No ordering—we were in the hands of our chef!

So we waited to see what would come to our table. Liz arrived, the kids watched the goings on in the kitchen and then he bought our food over. He had made big plates of seasoned rice and on top were chicken and beef kebabs. We had lettuce with half a lemon as a side dish. He had made smaller helpings for the kids with the side for them as well. So no difficult menu to negotiate.
The taste? It was really good. The chicken was charred on the edges but still juicy in the middle. The meat was beautifully spiced but not overly chilli. The beef was tender, delicious and aromatic without being too hot (the kids did find the beef a bit too hot for their tastebuds but not until they had eaten most of it)!

We had heard the bread here was fabulous but unfortunately that night they hadn’t made bread, so another trip will have to be planned if we want to try that.

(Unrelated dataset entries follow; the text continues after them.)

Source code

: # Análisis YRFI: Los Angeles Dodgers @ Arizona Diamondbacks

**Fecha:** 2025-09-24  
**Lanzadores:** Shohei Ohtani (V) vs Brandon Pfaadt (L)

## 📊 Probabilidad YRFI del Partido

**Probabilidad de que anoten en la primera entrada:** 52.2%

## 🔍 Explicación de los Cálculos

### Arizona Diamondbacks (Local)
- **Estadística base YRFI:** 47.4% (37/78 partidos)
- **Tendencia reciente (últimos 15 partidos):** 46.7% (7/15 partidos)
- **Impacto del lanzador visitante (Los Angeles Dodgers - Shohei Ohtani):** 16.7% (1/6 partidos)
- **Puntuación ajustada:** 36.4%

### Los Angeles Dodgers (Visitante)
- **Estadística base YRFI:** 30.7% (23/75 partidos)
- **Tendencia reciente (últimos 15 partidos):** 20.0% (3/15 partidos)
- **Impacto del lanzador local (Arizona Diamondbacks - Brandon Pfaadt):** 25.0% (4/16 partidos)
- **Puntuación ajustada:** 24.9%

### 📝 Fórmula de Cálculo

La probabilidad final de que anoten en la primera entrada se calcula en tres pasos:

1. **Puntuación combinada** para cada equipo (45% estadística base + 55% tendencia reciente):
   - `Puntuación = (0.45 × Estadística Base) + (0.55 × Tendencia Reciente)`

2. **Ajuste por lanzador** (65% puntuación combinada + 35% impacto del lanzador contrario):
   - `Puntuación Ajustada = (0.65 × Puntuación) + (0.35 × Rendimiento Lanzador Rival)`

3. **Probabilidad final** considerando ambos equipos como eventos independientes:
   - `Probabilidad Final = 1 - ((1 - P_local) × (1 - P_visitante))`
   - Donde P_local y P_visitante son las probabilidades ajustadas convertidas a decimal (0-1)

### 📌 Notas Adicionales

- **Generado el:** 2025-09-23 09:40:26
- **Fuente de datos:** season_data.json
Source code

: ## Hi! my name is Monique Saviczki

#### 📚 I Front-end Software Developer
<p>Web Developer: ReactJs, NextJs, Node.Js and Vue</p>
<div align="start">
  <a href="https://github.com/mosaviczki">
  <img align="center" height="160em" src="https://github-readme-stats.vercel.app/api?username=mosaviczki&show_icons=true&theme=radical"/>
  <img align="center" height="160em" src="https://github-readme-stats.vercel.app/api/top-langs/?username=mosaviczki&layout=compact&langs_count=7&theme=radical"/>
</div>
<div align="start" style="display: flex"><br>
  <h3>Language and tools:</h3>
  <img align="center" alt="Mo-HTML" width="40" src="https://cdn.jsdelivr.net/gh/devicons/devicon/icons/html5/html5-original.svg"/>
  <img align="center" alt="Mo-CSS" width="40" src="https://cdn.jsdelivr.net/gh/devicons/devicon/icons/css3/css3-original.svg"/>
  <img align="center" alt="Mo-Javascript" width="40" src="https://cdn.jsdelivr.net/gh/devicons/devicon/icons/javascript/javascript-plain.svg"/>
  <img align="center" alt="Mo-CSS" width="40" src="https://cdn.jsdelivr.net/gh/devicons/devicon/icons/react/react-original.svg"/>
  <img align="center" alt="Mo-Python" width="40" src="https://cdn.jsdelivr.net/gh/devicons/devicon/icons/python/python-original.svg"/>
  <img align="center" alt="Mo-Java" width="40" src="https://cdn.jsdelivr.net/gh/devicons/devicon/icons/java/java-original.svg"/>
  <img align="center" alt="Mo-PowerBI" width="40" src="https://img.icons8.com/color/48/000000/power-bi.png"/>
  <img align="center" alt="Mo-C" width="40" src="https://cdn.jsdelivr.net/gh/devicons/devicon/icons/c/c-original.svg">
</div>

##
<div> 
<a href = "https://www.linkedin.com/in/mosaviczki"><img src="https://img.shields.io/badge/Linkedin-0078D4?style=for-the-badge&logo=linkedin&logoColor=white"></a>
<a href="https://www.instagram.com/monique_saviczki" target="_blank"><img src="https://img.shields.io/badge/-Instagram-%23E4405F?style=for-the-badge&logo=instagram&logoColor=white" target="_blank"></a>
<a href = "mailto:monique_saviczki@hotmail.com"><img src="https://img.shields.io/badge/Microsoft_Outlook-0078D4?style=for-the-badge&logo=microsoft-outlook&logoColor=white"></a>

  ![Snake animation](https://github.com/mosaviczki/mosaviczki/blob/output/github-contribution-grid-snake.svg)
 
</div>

Next time they said just to let them know we wanted bread and they would fire up the big tandoor oven.
Liz taught us Tashakkur – which is thank you in Afghani.
We finished with a cup of green tea and some raisins. Afghanistan used to be known for its high quality raisins and sultanas, a real delicacy. Before the Soviet invasion in 1979 they were one of the biggest exporters of raisins.

It was far from a high class restaurant meal. It was a bit odd, the ambience was a little lacking, but the food was absolutely top-notch, and isn’t that what you go out to a restaurant for anyway? We were sure we were eating the best Afgan cuisine in Christchurch. And I think it’s worth having a bit of an adventure into some of these lesser known places. You have to be a bit brave, but the rewards are worth it when you stumble onto a local gem! We’ll be back!



  1. I agree about being a little brave and trying out new places. There are some fantastic places out there you just have to work up the courage to walk through the door! I always remember in Wellington one of the best Chinese restaurants we discovered had chipped little Formica tables and the obligatory serving of buttered white sandwich bread. But the food that followed was amazing!

  2. oooo – got any secret places you can tell us about then, that we should check out around the country?